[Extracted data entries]

---------------

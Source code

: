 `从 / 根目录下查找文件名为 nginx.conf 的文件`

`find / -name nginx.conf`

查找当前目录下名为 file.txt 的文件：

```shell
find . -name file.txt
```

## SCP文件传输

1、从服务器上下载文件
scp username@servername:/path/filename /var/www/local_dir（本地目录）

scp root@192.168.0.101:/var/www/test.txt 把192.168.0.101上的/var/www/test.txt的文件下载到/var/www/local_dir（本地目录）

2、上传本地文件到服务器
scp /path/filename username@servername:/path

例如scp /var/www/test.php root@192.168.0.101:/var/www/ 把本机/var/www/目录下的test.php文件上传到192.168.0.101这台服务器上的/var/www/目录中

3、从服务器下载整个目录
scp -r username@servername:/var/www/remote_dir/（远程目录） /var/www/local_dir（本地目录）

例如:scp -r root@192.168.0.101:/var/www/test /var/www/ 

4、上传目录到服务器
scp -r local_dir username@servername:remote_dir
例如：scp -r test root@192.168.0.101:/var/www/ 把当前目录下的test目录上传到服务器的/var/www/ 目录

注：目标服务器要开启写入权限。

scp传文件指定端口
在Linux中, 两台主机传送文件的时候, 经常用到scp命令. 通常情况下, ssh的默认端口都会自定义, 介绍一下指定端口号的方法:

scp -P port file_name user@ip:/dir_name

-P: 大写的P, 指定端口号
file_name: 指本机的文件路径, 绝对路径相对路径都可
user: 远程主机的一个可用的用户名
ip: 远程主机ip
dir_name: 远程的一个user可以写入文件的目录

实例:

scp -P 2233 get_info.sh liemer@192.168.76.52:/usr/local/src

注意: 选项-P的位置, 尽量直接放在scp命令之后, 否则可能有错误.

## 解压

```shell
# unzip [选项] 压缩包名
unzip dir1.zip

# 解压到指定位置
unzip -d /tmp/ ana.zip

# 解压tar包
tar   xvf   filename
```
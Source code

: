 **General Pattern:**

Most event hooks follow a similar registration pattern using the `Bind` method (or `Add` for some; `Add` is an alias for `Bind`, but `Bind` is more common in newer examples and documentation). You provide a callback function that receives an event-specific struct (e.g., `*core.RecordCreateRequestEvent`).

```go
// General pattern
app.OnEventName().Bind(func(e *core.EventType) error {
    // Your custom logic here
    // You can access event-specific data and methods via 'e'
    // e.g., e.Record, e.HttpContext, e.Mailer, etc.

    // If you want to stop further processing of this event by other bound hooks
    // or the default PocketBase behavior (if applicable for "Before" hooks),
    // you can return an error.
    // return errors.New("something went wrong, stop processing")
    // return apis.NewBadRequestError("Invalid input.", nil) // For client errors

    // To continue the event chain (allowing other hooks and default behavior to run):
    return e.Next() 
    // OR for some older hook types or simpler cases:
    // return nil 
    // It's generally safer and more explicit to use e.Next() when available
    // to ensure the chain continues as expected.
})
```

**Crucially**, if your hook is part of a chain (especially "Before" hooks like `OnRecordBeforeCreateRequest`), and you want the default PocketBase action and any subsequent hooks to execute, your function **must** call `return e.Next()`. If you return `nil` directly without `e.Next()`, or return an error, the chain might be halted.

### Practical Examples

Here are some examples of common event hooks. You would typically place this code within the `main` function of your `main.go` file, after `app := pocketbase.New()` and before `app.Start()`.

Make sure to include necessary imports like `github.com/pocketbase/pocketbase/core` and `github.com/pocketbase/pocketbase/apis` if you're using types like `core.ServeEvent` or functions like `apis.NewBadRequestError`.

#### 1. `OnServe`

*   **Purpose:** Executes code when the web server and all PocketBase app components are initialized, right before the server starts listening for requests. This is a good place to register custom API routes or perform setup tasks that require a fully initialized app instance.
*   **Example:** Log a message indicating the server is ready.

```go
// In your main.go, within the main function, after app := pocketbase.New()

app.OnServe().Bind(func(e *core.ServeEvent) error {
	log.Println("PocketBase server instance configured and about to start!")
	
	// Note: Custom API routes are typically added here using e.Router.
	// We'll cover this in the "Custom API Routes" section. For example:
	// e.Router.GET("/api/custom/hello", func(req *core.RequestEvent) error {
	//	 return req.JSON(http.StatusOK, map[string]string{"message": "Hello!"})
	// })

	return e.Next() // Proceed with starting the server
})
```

---------------

■ **The problem**: Extract every line from the one containing "server is ready." through the last line of the data, inclusive, exactly as written.

■ **Solution below**:
*   **Example:** Log a message indicating the server is ready.

```go
// In your main.go, within the main function, after app := pocketbase.New()

app.OnServe().Bind(func(e *core.ServeEvent) error {
	log.Println("PocketBase server instance configured and about to start!")
	
	// Note: Custom API routes are typically added here using e.Router.
	// We'll cover this in the "Custom API Routes" section. For example:
	// e.Router.GET("/api/custom/hello", func(req *core.RequestEvent) error {
	//	 return req.JSON(http.StatusOK, map[string]string{"message": "Hello!"})
	// })

	return e.Next() // Proceed with starting the server
})
```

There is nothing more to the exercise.